Bitcoin as Digital Gold
Bitcoin and gold are similar because they are rare assets. Their supply is also limited. Both assets are ‘mined’ in different ways. Gild is obtained by physically mining the ground whilst Bitcoin is mined digitally. Botha gold and Bitcoin are not issued by the government of banks but they can be used as alternatives to fiat currencies.
How is gold different from Bitcoin?
Cryptocurrency gurus predict that cryptocurrencies such as Bitcoin will be like gold for new millennials. Already built on the premise of providing a safe haven for wealth that cannot be touched by government or banks, Bitcoin is fulfilling the role that gold has fulfilled for eons. It brings that independence from fiat currencies, stock markets and how people generally view money. The magnificent rise of Bitcoin at the end of 2017 prompted economists to say that Bitcoin will eventually replace gold. Some have gone as far as saying investors are better off investing in cryptocurrencies than in gold. There are some glaring differences between the two and in their latest investment update The World Gold Council argue about how Bitcoin and currencies like it cannot substitute gold. The reasons outlined are:
• Gold is less volatile than Bitcoin which has been erratic.
• Gold is more liquid than Bitcoin. It is easier to turn gold into cash than to turn it into Bitcoin.
• Gold is better understood than Bitcoin.
• Cryptocurrencies store traded within an established regulatory framework.
• The demand and supply of gold has little to no overlap with Bitcoin.
• For most gold bugs gold is more tangible and it delivers on demand, Bitcoin on the other hand is virtual. It has no use in the real world.
Bitcoin’s biggest problem is its volatility. The most important function of money is to be a store of value Bitcoin is rather unpredictable as it moves 5% up or down per day. Cryptocurrencies are generally held as a speculative investment rather than a medium of exchange. Gold may not be money but it is a store of value used mostly to hedge against rising inflation.

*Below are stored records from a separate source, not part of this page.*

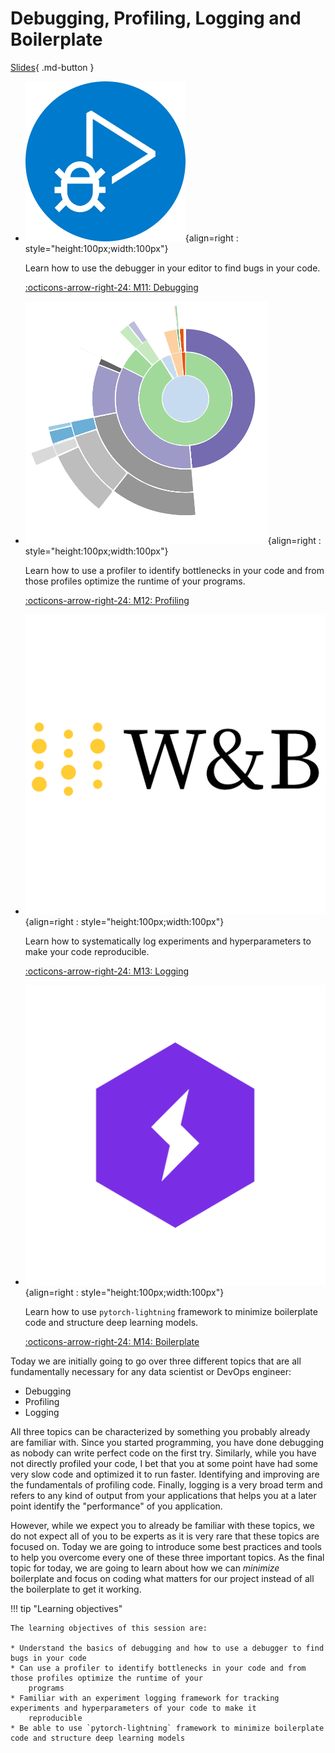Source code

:# Debugging, Profiling, Logging and Boilerplate

[Slides](../slides/DebuggingML.pdf){ .md-button }

<div class="grid cards" markdown>

- ![](../figures/icons/debugger.png){align=right : style="height:100px;width:100px"}

    Learn how to use the debugger in your editor to find bugs in your code.

    [:octicons-arrow-right-24: M11: Debugging](debugging.md)

- ![](../figures/icons/profiler.png){align=right : style="height:100px;width:100px"}

    Learn how to use a profiler to identify bottlenecks in your code and from those profiles optimize the runtime of
    your programs.

    [:octicons-arrow-right-24: M12: Profiling](profiling.md)

- ![](../figures/icons/w&b.png){align=right : style="height:100px;width:100px"}

    Learn how to systematically log experiments and hyperparameters to make your code reproducible.

    [:octicons-arrow-right-24: M13: Logging](logging.md)

- ![](../figures/icons/lightning.png){align=right : style="height:100px;width:100px"}

    Learn how to use `pytorch-lightning` framework to minimize boilerplate code and structure deep learning models.

    [:octicons-arrow-right-24: M14: Boilerplate](boilerplate.md)

</div>

Today we are initially going to go over three different topics that are all fundamentally necessary for any data
scientist or DevOps engineer:

- Debugging
- Profiling
- Logging

All three topics can be characterized by something you probably already are familiar with. Since you started
programming, you have done debugging as nobody can write perfect code on the first try. Similarly, while you have not
directly profiled your code, I bet that you at some point have had some very slow code and optimized it to run faster.
Identifying and improving are the fundamentals of profiling code. Finally, logging is a very broad term and refers to
any kind of output from your applications that helps you at a later point identify the "performance" of you application.

However, while we expect you to already be familiar with these topics, we do not expect all of you to be experts as it
is very rare that these topics are focused on. Today we are going to introduce some best practices and tools to
help you overcome every one of these three important topics. As the final topic for today, we are going to learn about
how we can *minimize* boilerplate and focus on coding what matters for our project instead of all the boilerplate to get
it working.

!!! tip "Learning objectives"

    The learning objectives of this session are:

    * Understand the basics of debugging and how to use a debugger to find bugs in your code
    * Can use a profiler to identify bottlenecks in your code and from those profiles optimize the runtime of your
        programs
    * Familiar with an experiment logging framework for tracking experiments and hyperparameters of your code to make it
        reproducible
    * Be able to use `pytorch-lightning` framework to minimize boilerplate code and structure deep learning models
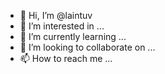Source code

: - 👋 Hi, I’m @laintuv
- 👀 I’m interested in ...
- 🌱 I’m currently learning ...
- 💞️ I’m looking to collaborate on ...
- 📫 How to reach me ...

<!---
laintuv/laintuv is a ✨ special ✨ repository because its `README.md` (this file) appears on your GitHub profile.
You can click the Preview link to take a look at your changes.
--->
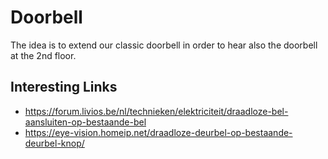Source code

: # Doorbell

The idea is to extend our classic doorbell in order to hear also the doorbell at the 2nd floor.

## Interesting Links

* https://forum.livios.be/nl/technieken/elektriciteit/draadloze-bel-aansluiten-op-bestaande-bel
* https://eye-vision.homeip.net/draadloze-deurbel-op-bestaande-deurbel-knop/


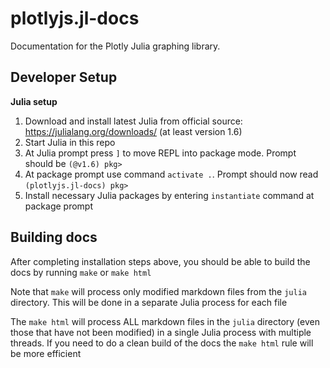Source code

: # plotlyjs.jl-docs

Documentation for the Plotly Julia graphing library.

## Developer Setup


**Julia setup**

1. Download and install latest Julia from official source: https://julialang.org/downloads/ (at least version 1.6)
2. Start Julia in this repo
3. At Julia prompt press `]` to move REPL into package mode. Prompt should be `(@v1.6) pkg>`
4. At package prompt use command `activate .`. Prompt should now read `(plotlyjs.jl-docs) pkg>`
5. Install necessary Julia packages by entering `instantiate` command at package prompt

## Building docs

After completing installation steps above, you should be able to build the docs by running `make` or `make html`

Note that `make` will process only modified markdown files from the `julia` directory. This will be done in a separate Julia process for each file

The `make html` will process ALL markdown files in the `julia` directory (even those that have not been modified) in a single Julia process with multiple threads. If you need to do a clean build of the docs the `make html` rule will be more efficient
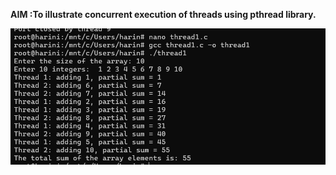 **AIM :To illustrate concurrent execution of threads using pthread library.**


![pthread library output](exp5.png)   

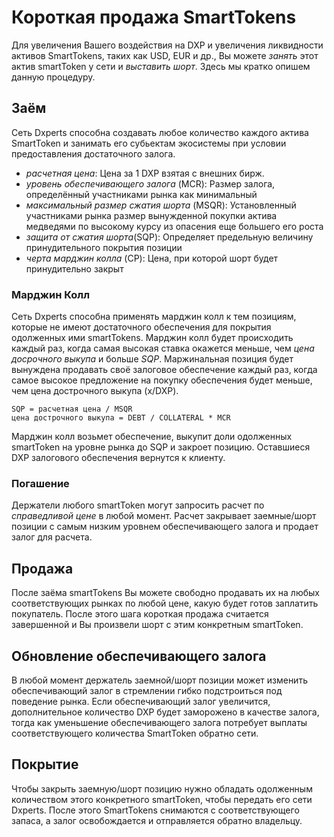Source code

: # Короткая продажа SmartTokens

Для увеличения Вашего воздействия на DXP и увеличения ликвидности активов SmartTokens, таких как USD, EUR и др., Вы можете *занять* этот актив smartToken у сети и *выставить шорт*. Здесь мы кратко опишем данную процедуру.

## Заём

Сеть Dxperts способна создавать любое количество каждого актива SmartToken и занимать его субьектам экосистемы при условии предоставления достаточного залога.

- *расчетная цена*: Цена за 1 DXP взятая с внешних бирж.
- *уровень обеспечивающего залога* (MCR): Размер залога, определённый участниками рынка как минимальный
- *максимальный размер сжатия шорта* (MSQR): Установленный участниками рынка размер вынужденной покупки актива медведями по высокому курсу из опасения еще большего его роста
- *защита от сжатия шорта*(SQP): Определяет предельную величину принудительного покрытия позиции 
- *черта марджин колла* (CP): Цена, при которой шорт будет принудительно закрыт

### Марджин Колл

Сеть Dxperts способна применять марджин колл к тем позициям, которые не имеют достаточного обеспечения для покрытия одолженных ими smartTokens. Марджин колл будет происходить каждый раз, когда самая высокая ставка окажется меньше, чем *цена досрочного выкупа* и больше *SQP*. Маржинальная позиция будет вынуждена продавать своё залоговое обеспечение каждый раз, когда самое высокое предложение на покупку обеспечения будет меньше, чем цена дострочного выкупа (x/DXP).

    SQP = расчетная цена / MSQR
    цена дострочного выкупа = DEBT / COLLATERAL * MCR
    

Марджин колл возьмет обеспечение, выкупит доли одолженных smartToken на уровне рынка до SQP и закроет позицию. Оставшиеся DXP залогового обеспечения вернутся к клиенту.

### Погашение

Держатели любого smartToken могут запросить расчет по *справедливой цене* в любой момент. Расчет закрывает заемные/шорт позиции с самым низким уровнем обеспечивающего залога и продает залог для расчета.

## Продажа

После заёма smartTokens Вы можете свободно продавать их на любых соответствующих рынках по любой цене, какую будет готов заплатить покупатель. После этого шага короткая продажа считается завершенной и Вы произвели шорт с этим конкретным smartToken.

## Обновление обеспечивающего залога

В любой момент держатель заемной/шорт позиции может изменить обеспечивающий залог в стремлении гибко подстроиться под поведение рынка. Если обеспечивающий залог увеличится, дополнительное количество DXP будет заморожено в качестве залога, тогда как уменьшение обеспечивающего залога потребует выплаты соответствующего количества SmartToken обратно сети.

## Покрытие

Чтобы закрыть заемную/шорт позицию нужно обладать одолженным количеством этого конкретного smartToken, чтобы передать его сети Dxperts. После этого SmartTokens снимаются с соответствующего запаса, а залог освобождается и отправляется обратно владельцу.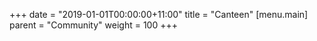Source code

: +++
date = "2019-01-01T00:00:00+11:00"
title = "Canteen"
[menu.main]
  parent = "Community"
  weight = 100 
+++
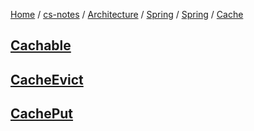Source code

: [Home](https://mengxianbin.github.io) /
[cs-notes](https://mengxianbin.github.io/cs-notes/site) /
[Architecture](https://mengxianbin.github.io/cs-notes/site/Architecture) /
[Spring](https://mengxianbin.github.io/cs-notes/site/Architecture/Spring) /
[Spring](https://mengxianbin.github.io/cs-notes/site/Architecture/Spring/Spring) /
[Cache](https://mengxianbin.github.io/cs-notes/site/Architecture/Spring/Spring/Cache)

## [Cachable](https://mengxianbin.github.io/cs-notes/site/Architecture/Spring/Spring/Cache/Cachable)

## [CacheEvict](https://mengxianbin.github.io/cs-notes/site/Architecture/Spring/Spring/Cache/CacheEvict)

## [CachePut](https://mengxianbin.github.io/cs-notes/site/Architecture/Spring/Spring/Cache/CachePut)
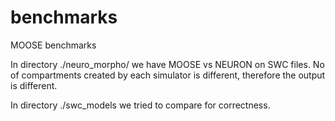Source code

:# benchmarks
MOOSE benchmarks

In directory ./neuro_morpho/ we have MOOSE vs NEURON on SWC files. No of
compartments created by each simulator is different, therefore the output is
different.

In directory ./swc_models we tried to compare for correctness.

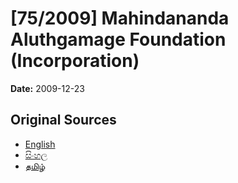 # [75/2009] Mahindananda Aluthgamage Foundation (Incorporation)

**Date:** 2009-12-23

## Original Sources

- [English](https://documents.gov.lk/view/acts/2009/12/75-2009_E.pdf)
- [සිංහල](https://documents.gov.lk/view/acts/2009/12/75-2009_S.pdf)
- [தமிழ்](https://documents.gov.lk/view/acts/2009/12/75-2009_T.pdf)
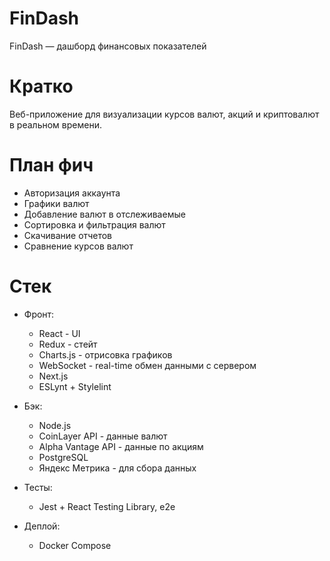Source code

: # FinDash
FinDash — дашборд финансовых показателей

# Кратко
Веб-приложение для визуализации курсов валют, акций и криптовалют в реальном времени. 

# План фич
- Авторизация аккаунта
- Графики валют
- Добавление валют в отслеживаемые
- Сортировка и фильтрация валют
- Скачивание отчетов
- Сравнение курсов валют



# Стек
- Фронт:
  - React - UI
  - Redux - стейт
  - Charts.js - отрисовка графиков
  - WebSocket - real-time обмен данными с сервером
  - Next.js
  - ESLynt + Stylelint

- Бэк:
  - Node.js
  - CoinLayer API - данные валют
  - Alpha Vantage API - данные по акциям
  - PostgreSQL
  - Яндекс Метрика - для сбора данных
 
- Тесты:
  - Jest + React Testing Library, e2e

- Деплой:
  - Docker Compose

Bitcoin trades an average $2 billion per day whilst gold trades more than $260 billion a day. The liquidity of Bitcoin makes it more volatile than gold. Bitcoin is fairly new whereas gold has been traded for millennia. Gold is gold, it may come in different forms like jewellery, coins or bars but all these forms are evaluated the same way. Bitcoin on the other hand might be the first Cryptocurrency but it competes with 1,400 cryptocurrencies that are valued differently. There is no certainty that bitcoin will not be replaced by a better cryptocurrency.